While the nominee director model remains a practical solution for foreign-owned companies, businesses should ensure their arrangements are made only through registered and reputable CSPs to stay compliant with the new law.

Directors’ Duties and Responsibilities

Directors in Singapore owe both statutory and fiduciary duties to the company. These include:

  • Acting honestly and in good faith in the best interests of the company
  • Exercising due care, skill, and diligence in decision-making
  • Ensuring compliance with the Companies Act, ACRA, and IRAS requirements
  • Preventing misuse of company funds and conflicts of interest
  • Ensuring timely filing of annual returns, financial statements, and tax submissions

A director who breaches these duties may face personal liability, disqualification, or criminal penalties.

Practical Considerations for Foreign-Owned Companies

Foreign investors incorporating a company in Singapore often face the practical issue of not having a local director. The most common and compliant solution is to appoint a nominee director through a licensed CSP that also handles corporate secretarial and compliance support.

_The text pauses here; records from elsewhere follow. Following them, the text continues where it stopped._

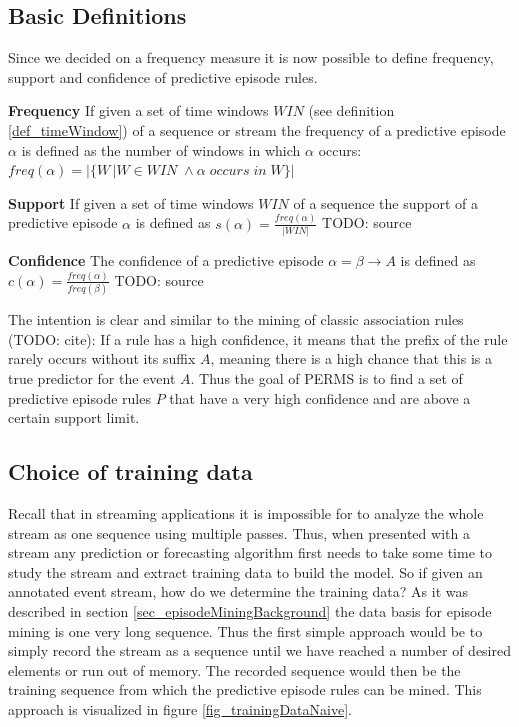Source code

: \subsection{Basic Definitions}
Since we decided on a frequency measure it is now possible to define frequency, support and confidence of predictive episode rules.

\begin{mydef}
\label{def_frequency}
\textbf{Frequency} If given a set of time windows $WIN$ (see definition \ref{def_timeWindow}) of a sequence or stream the frequency of a predictive episode $\alpha$ is defined as the number of windows in which $\alpha$ occurs: $freq(\alpha) = |\{W\,|W \in WIN\; \land \alpha\; occurs \; in \; W\}|$
\end{mydef}

\begin{mydef}
\label{def_support}
\textbf{Support} If given a set of time windows $WIN$ of a sequence the support of a predictive episode $\alpha$ is defined as $s(\alpha) = \frac{freq(\alpha)}{|WIN|}$ TODO: source
\end{mydef}

\begin{mydef}
\label{def_confidence}
\textbf{Confidence} The confidence of a predictive episode $\alpha = \beta \rightarrow A$ is defined as $c(\alpha) = \frac{freq(\alpha)}{freq(\beta)}$ TODO: source
\end{mydef}

The intention is clear and similar to the mining of classic association rules (TODO: cite): If a rule has a high confidence, it means that the prefix of the rule rarely occurs without its suffix $A$, meaning there is a high chance that this is a true predictor for the event $A$. Thus the goal of PERMS is to find a set of predictive episode rules $P$ that have a very high confidence and are above a certain support limit.

\subsection{Choice of training data}
Recall that in streaming applications it is impossible for to analyze the whole stream as one sequence using multiple passes. Thus, when presented with a stream any prediction or forecasting algorithm first needs to take some time to study the stream and extract training data to build the model. So if given an annotated event stream, how do we determine the training data? As it was described in section \ref{sec_episodeMiningBackground} the data basis for episode mining is one very long sequence. Thus the first simple approach would be to simply record the stream as a sequence until we have reached a number of desired elements or run out of memory. The recorded sequence would then be the training sequence from which the predictive episode rules can be mined. This approach is visualized in figure \ref{fig_trainingDataNaive}.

When engaging a nominee director:

  • The nominee’s role should be clearly limited to statutory compliance and representation.
  • The company should provide an indemnity agreement protecting the nominee from liabilities arising from management decisions.
  • Annual Know-Your-Client (KYC) checks and periodic reviews are now standard practice for CSPs under ACRA’s new compliance regime.

Summary

Every Singapore company must have at least one local-resident director who meets ACRA’s statutory requirements. Additional directors — whether local or foreign — may be appointed freely, provided the company remains compliant.

For foreign-owned entities, engaging a nominee director through a registered Corporate Service Provider is both lawful and practical, but must now adhere to tighter governance and disclosure rules.

Properly appointing and managing directors is not just a formality — it’s the foundation of responsible corporate governance. By understanding ACRA’s rules and maintaining transparency, companies can operate confidently and remain in good standing with Singapore’s regulators.